As another example, we can examine the course of NDVI over time at a single pixel—for example, in row 45, column 33—by omitting the band index this time (and thus referring to all bands at once):

> v = r[45, 33][1, ]

Note that with r[45,33], we get a matrix object with 280 columns (since we access all 280 bands of raster r) and a single row (since we access a single cell). Then, with the [1,] part, we select the first (and only) row in that matrix, containing the values of the (45,33) cell across all bands. As we witnessed earlier, a single matrix row is by default simplified to a vector. Finally, we assign the vector of NDVI values to v.

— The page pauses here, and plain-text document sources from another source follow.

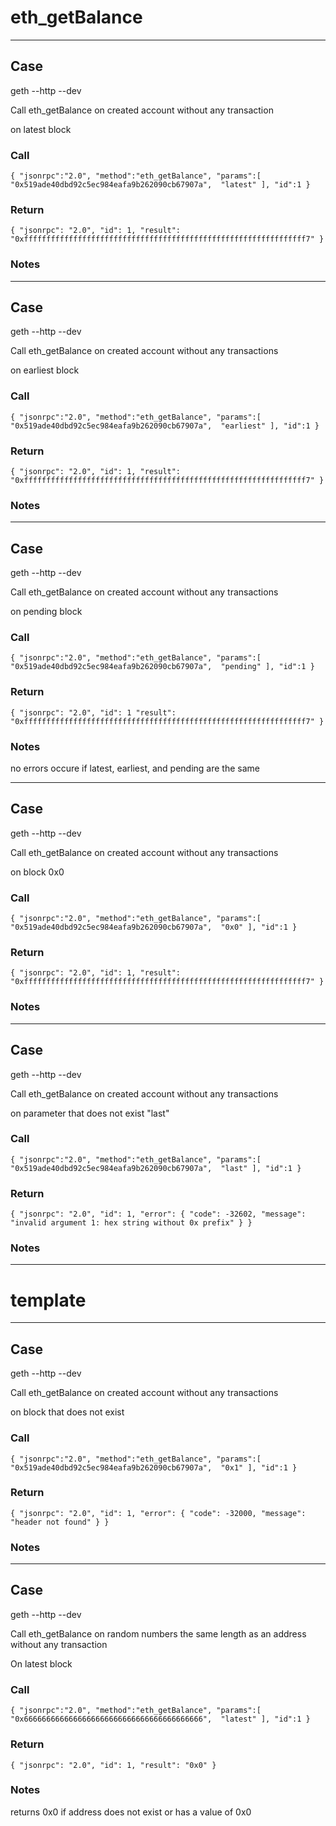 # eth_getBalance
---
## Case
 
geth --http --dev

Call eth_getBalance on created account without any transaction

on latest block

### Call

``{
    "jsonrpc":"2.0",
    "method":"eth_getBalance",
    "params":[
        "0x519ade40dbd92c5ec984eafa9b262090cb67907a", 
        "latest"
    ],
    "id":1
}
`` 

### Return

``{
    "jsonrpc": "2.0",
    "id": 1,
    "result": "0xfffffffffffffffffffffffffffffffffffffffffffffffffffffffffffffff7"
}
``

### Notes


---

## Case
  
geth --http --dev

Call eth_getBalance on created account without any transactions

on earliest block
  
### Call

``{
    "jsonrpc":"2.0",
    "method":"eth_getBalance",
    "params":[
        "0x519ade40dbd92c5ec984eafa9b262090cb67907a", 
        "earliest"
    ],
    "id":1
}
`` 

### Return

``
{
    "jsonrpc": "2.0",
    "id": 1,
    "result": "0xfffffffffffffffffffffffffffffffffffffffffffffffffffffffffffffff7"
}
``

### Notes


 
---

## Case
  
geth --http --dev

Call eth_getBalance on created account without any transactions

on pending block
  
### Call

``
{
    "jsonrpc":"2.0",
    "method":"eth_getBalance",
    "params":[
        "0x519ade40dbd92c5ec984eafa9b262090cb67907a", 
        "pending"
    ],
    "id":1
}
`` 

### Return

``
{
    "jsonrpc": "2.0",
    "id": 1
    "result": "0xfffffffffffffffffffffffffffffffffffffffffffffffffffffffffffffff7"
}
``

### Notes

no errors occure if latest, earliest, and pending are the same
 
---

## Case
  
geth --http --dev

Call eth_getBalance on created account without any transactions

on block 0x0
  
### Call

``
{
    "jsonrpc":"2.0",
    "method":"eth_getBalance",
    "params":[
        "0x519ade40dbd92c5ec984eafa9b262090cb67907a", 
        "0x0"
    ],
    "id":1
}
`` 

### Return

``
{
    "jsonrpc": "2.0",
    "id": 1,
    "result": "0xfffffffffffffffffffffffffffffffffffffffffffffffffffffffffffffff7"
}
``

### Notes


 
---

## Case
  
geth --http --dev

Call eth_getBalance on created account without any transactions

on parameter that does not exist "last"
  
### Call

``
{
    "jsonrpc":"2.0",
    "method":"eth_getBalance",
    "params":[
        "0x519ade40dbd92c5ec984eafa9b262090cb67907a", 
        "last"
    ],
    "id":1
}
`` 

### Return
``
{
    "jsonrpc": "2.0",
    "id": 1,
    "error": {
        "code": -32602,
        "message": "invalid argument 1: hex string without 0x prefix"
    }
}
``

### Notes


 
---
# template
---
## Case
  
geth --http --dev

Call eth_getBalance on created account without any transactions

on block that does not exist

### Call

``
{
    "jsonrpc":"2.0",
    "method":"eth_getBalance",
    "params":[
        "0x519ade40dbd92c5ec984eafa9b262090cb67907a", 
        "0x1"
    ],
    "id":1
}
`` 

### Return

``
{
    "jsonrpc": "2.0",
    "id": 1,
    "error": {
        "code": -32000,
        "message": "header not found"
    }
}
``

### Notes


 
---

## Case
  
geth --http --dev

Call eth_getBalance on random numbers the same length as an address without any transaction
  
On latest block  
  
### Call

``
{
    "jsonrpc":"2.0",
    "method":"eth_getBalance",
    "params":[
        "0x6666666666666666666666666666666666666666", 
        "latest"
    ],
    "id":1
}
`` 

### Return

``
{
    "jsonrpc": "2.0",
    "id": 1,
    "result": "0x0"
}
``

### Notes

returns 0x0 if address does not exist or has a value of 0x0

To plot the resulting NDVI time series, now held in v, we will use the date column in the dates table (see the previous chapter), which lists the dates of acquisition for each band in r. We will also specify the labels for the x and y axes, using parameters xlab and ylab of the plot function, respectively:

> plot(v ~ dates$date, type = "l", xlab = "Time", ylab = "NDVI")

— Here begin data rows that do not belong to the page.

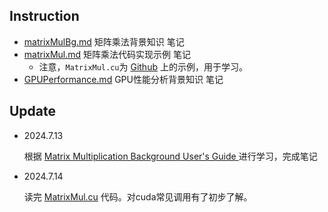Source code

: ## Instruction ##

- [matrixMulBg.md](matrixMulBg.md) 矩阵乘法背景知识 笔记
- [matrixMul.md](matrixMul.md) 矩阵乘法代码实现示例 笔记
  - 注意，`MatrixMul.cu`为 [Github](https://github.com/NVIDIA/cuda-samples/tree/master/Samples/0_Introduction/matrixMul) 上的示例，用于学习。
- [GPUPerformance.md](GPUPerformance.md) GPU性能分析背景知识 笔记


## Update ##

- 2024.7.13

    根据 [Matrix Multiplication Background User's Guide
](https://docs.nvidia.com/deeplearning/performance/dl-performance-matrix-multiplication/index.html#mat-mat-multi) 进行学习，完成笔记

- 2024.7.14

    读完 [MatrixMul.cu](MatrixMul.cu) 代码。对cuda常见调用有了初步了解。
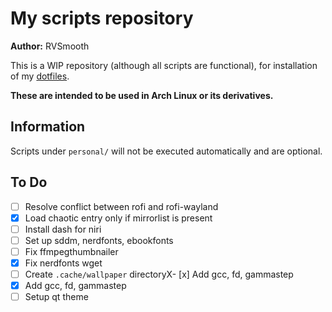 # My scripts repository

**Author:** RVSmooth

This is a WIP repository (although all scripts are functional), for installation of my [dotfiles](https://github.com/rvsmooth/dotfiles).

**These are intended to be used in Arch Linux or its derivatives.**

## Information

Scripts under `personal/` will not be executed automatically and are optional.

## To Do

- [ ] Resolve conflict between rofi and rofi-wayland
- [X] Load chaotic entry only if mirrorlist is present
- [ ] Install dash for niri
- [ ] Set up sddm, nerdfonts, ebookfonts
- [ ] Fix ffmpegthumbnailer
- [X] Fix nerdfonts wget
- [ ] Create `.cache/wallpaper` directoryX- [x] Add gcc, fd, gammastep
- [X] Add gcc, fd, gammastep
- [ ] Setup qt theme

The resulting graphical output is shown in the following screenshot:

Subsets involving more than one layer

We can clearly see the periodical behavior of NDVI at the annual scale; NDVI increases in winter (the wet season), when vegetation is more abundant, and declines in summer (the dry season), when vegetation desiccates. Lower-than-usual NDVI values have been observed from 2009 to 2011 due to a drought period the region experienced at the time.

In all subset methods we have seen in the last three sections, the result was automatically converted to a simpler object, either to a vector (when dealing with values from a single band) or a matrix (when dealing with values form several bands). If we want to suppress the simplification, we can specify drop=FALSE, the same way we have seen regarding subsets of a data.frame object (see the previous chapter) and a matrix object. In the following example, using drop=FALSE yields a subset RasterBrick object named u that has the first two rows, two columns, and three layers of the original raster r:

> u = r[[1:3]][1:2, 1:2, drop = FALSE]

Plotting the object will demonstrate that u is indeed a 2 x 2 raster with three layers. The following expression plots the raster u:

> levelplot(u, layout = c(3,1), par.settings = RdBuTheme)

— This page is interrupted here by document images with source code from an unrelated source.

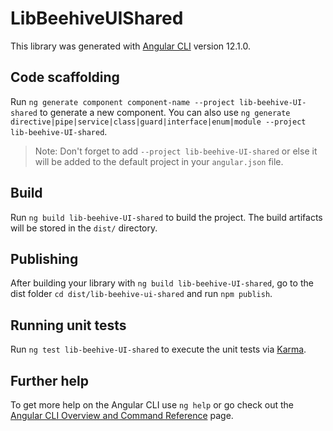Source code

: # LibBeehiveUIShared

This library was generated with [Angular CLI](https://github.com/angular/angular-cli) version 12.1.0.

## Code scaffolding

Run `ng generate component component-name --project lib-beehive-UI-shared` to generate a new component. You can also use `ng generate directive|pipe|service|class|guard|interface|enum|module --project lib-beehive-UI-shared`.
> Note: Don't forget to add `--project lib-beehive-UI-shared` or else it will be added to the default project in your `angular.json` file. 

## Build

Run `ng build lib-beehive-UI-shared` to build the project. The build artifacts will be stored in the `dist/` directory.

## Publishing

After building your library with `ng build lib-beehive-UI-shared`, go to the dist folder `cd dist/lib-beehive-ui-shared` and run `npm publish`.

## Running unit tests

Run `ng test lib-beehive-UI-shared` to execute the unit tests via [Karma](https://karma-runner.github.io).

## Further help

To get more help on the Angular CLI use `ng help` or go check out the [Angular CLI Overview and Command Reference](https://angular.io/cli) page.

Using the parameter layout, we specified that the bands should be arranged in a single row and three columns within the plot area. The following screenshot shows what the plot will look like:

Subsets involving more than one layer

Transforming a raster into a matrix or an array

At times, it can be useful to transform a raster into a simpler data structure, such as a matrix or an array. One of the reasons to do that is to perform faster calculations (see Chapter 6, Modifying Rasters and Analyzing Raster Time Series). The transformations can be achieved using functions such as as.matrix and as.array, respectively.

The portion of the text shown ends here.